● **WORK REQUEST**:
An exact transcription of all the records, free of pictures, is the expected answer.

Document images with source code:
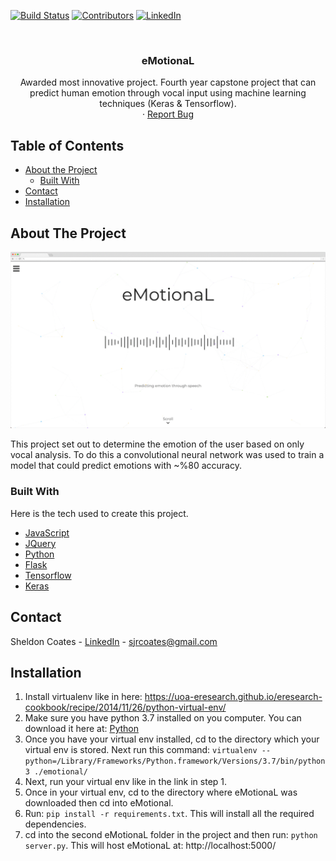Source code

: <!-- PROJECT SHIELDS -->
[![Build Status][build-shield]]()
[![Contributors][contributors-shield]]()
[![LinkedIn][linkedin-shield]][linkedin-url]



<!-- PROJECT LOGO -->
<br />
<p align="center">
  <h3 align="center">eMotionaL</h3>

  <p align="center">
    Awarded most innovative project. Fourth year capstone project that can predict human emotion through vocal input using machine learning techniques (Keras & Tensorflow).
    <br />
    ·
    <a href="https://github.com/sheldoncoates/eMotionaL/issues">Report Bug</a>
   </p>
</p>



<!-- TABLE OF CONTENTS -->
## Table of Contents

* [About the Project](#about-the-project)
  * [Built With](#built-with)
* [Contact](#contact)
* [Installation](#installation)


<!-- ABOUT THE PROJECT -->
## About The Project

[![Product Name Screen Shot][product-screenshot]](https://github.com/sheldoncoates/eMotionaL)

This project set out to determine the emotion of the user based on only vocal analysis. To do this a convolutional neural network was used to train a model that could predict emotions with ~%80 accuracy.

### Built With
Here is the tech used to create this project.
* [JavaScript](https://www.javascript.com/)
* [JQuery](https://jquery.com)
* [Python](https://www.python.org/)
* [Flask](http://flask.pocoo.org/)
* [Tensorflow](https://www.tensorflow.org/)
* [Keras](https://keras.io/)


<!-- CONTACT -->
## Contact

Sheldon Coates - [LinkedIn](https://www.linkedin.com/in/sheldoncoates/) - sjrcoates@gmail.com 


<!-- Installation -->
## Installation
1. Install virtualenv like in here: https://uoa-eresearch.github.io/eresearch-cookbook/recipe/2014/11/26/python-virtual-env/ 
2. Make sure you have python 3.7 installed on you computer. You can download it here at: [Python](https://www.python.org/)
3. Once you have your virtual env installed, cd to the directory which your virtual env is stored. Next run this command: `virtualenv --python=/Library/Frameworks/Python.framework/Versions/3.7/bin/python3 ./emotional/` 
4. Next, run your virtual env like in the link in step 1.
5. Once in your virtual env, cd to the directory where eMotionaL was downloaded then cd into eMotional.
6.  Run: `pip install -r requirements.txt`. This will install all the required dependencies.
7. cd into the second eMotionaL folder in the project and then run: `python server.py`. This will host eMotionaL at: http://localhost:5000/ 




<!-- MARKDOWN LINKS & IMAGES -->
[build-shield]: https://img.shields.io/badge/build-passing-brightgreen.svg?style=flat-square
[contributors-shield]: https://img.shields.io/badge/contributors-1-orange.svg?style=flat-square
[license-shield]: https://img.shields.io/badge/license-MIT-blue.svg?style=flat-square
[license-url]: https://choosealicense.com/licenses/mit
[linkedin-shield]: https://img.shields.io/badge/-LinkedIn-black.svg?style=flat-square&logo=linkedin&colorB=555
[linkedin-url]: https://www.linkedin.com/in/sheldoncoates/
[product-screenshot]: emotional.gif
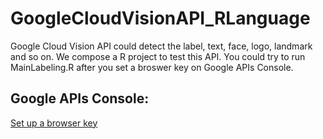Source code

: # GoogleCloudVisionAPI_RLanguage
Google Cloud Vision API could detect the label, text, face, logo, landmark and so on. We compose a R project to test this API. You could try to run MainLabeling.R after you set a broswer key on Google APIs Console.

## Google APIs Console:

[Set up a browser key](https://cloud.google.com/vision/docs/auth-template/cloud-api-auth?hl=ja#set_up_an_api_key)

● **EXERCISE OUTPUT**:
Source code

: <!-- PROJECT SHIELDS -->
[![Build Status][build-shield]]()
[![Contributors][contributors-shield]]()
[![LinkedIn][linkedin-shield]][linkedin-url]



<!-- PROJECT LOGO -->
<br />
<p align="center">
  <h3 align="center">eMotionaL</h3>

  <p align="center">
    Awarded most innovative project. Fourth year capstone project that can predict human emotion through vocal input using machine learning techniques (Keras & Tensorflow).
    <br />
    ·
    <a href="https://github.com/sheldoncoates/eMotionaL/issues">Report Bug</a>
   </p>
</p>



<!-- TABLE OF CONTENTS -->
## Table of Contents

* [About the Project](#about-the-project)
  * [Built With](#built-with)
* [Contact](#contact)
* [Installation](#installation)


<!-- ABOUT THE PROJECT -->
## About The Project

[![Product Name Screen Shot][product-screenshot]](https://github.com/sheldoncoates/eMotionaL)

This project set out to determine the emotion of the user based on only vocal analysis. To do this a convolutional neural network was used to train a model that could predict emotions with ~%80 accuracy.

### Built With
Here is the tech used to create this project.
* [JavaScript](https://www.javascript.com/)
* [JQuery](https://jquery.com)
* [Python](https://www.python.org/)
* [Flask](http://flask.pocoo.org/)
* [Tensorflow](https://www.tensorflow.org/)
* [Keras](https://keras.io/)


<!-- CONTACT -->
## Contact

Sheldon Coates - [LinkedIn](https://www.linkedin.com/in/sheldoncoates/) - sjrcoates@gmail.com 


<!-- Installation -->
## Installation
1. Install virtualenv like in here: https://uoa-eresearch.github.io/eresearch-cookbook/recipe/2014/11/26/python-virtual-env/ 
2. Make sure you have python 3.7 installed on you computer. You can download it here at: [Python](https://www.python.org/)
3. Once you have your virtual env installed, cd to the directory which your virtual env is stored. Next run this command: `virtualenv --python=/Library/Frameworks/Python.framework/Versions/3.7/bin/python3 ./emotional/` 
4. Next, run your virtual env like in the link in step 1.
5. Once in your virtual env, cd to the directory where eMotionaL was downloaded then cd into eMotional.
6.  Run: `pip install -r requirements.txt`. This will install all the required dependencies.
7. cd into the second eMotionaL folder in the project and then run: `python server.py`. This will host eMotionaL at: http://localhost:5000/ 




<!-- MARKDOWN LINKS & IMAGES -->
[build-shield]: https://img.shields.io/badge/build-passing-brightgreen.svg?style=flat-square
[contributors-shield]: https://img.shields.io/badge/contributors-1-orange.svg?style=flat-square
[license-shield]: https://img.shields.io/badge/license-MIT-blue.svg?style=flat-square
[license-url]: https://choosealicense.com/licenses/mit
[linkedin-shield]: https://img.shields.io/badge/-LinkedIn-black.svg?style=flat-square&logo=linkedin&colorB=555
[linkedin-url]: https://www.linkedin.com/in/sheldoncoates/
[product-screenshot]: emotional.gif
Source code

: # GoogleCloudVisionAPI_RLanguage
Google Cloud Vision API could detect the label, text, face, logo, landmark and so on. We compose a R project to test this API. You could try to run MainLabeling.R after you set a broswer key on Google APIs Console.

## Google APIs Console:

[Set up a browser key](https://cloud.google.com/vision/docs/auth-template/cloud-api-auth?hl=ja#set_up_an_api_key)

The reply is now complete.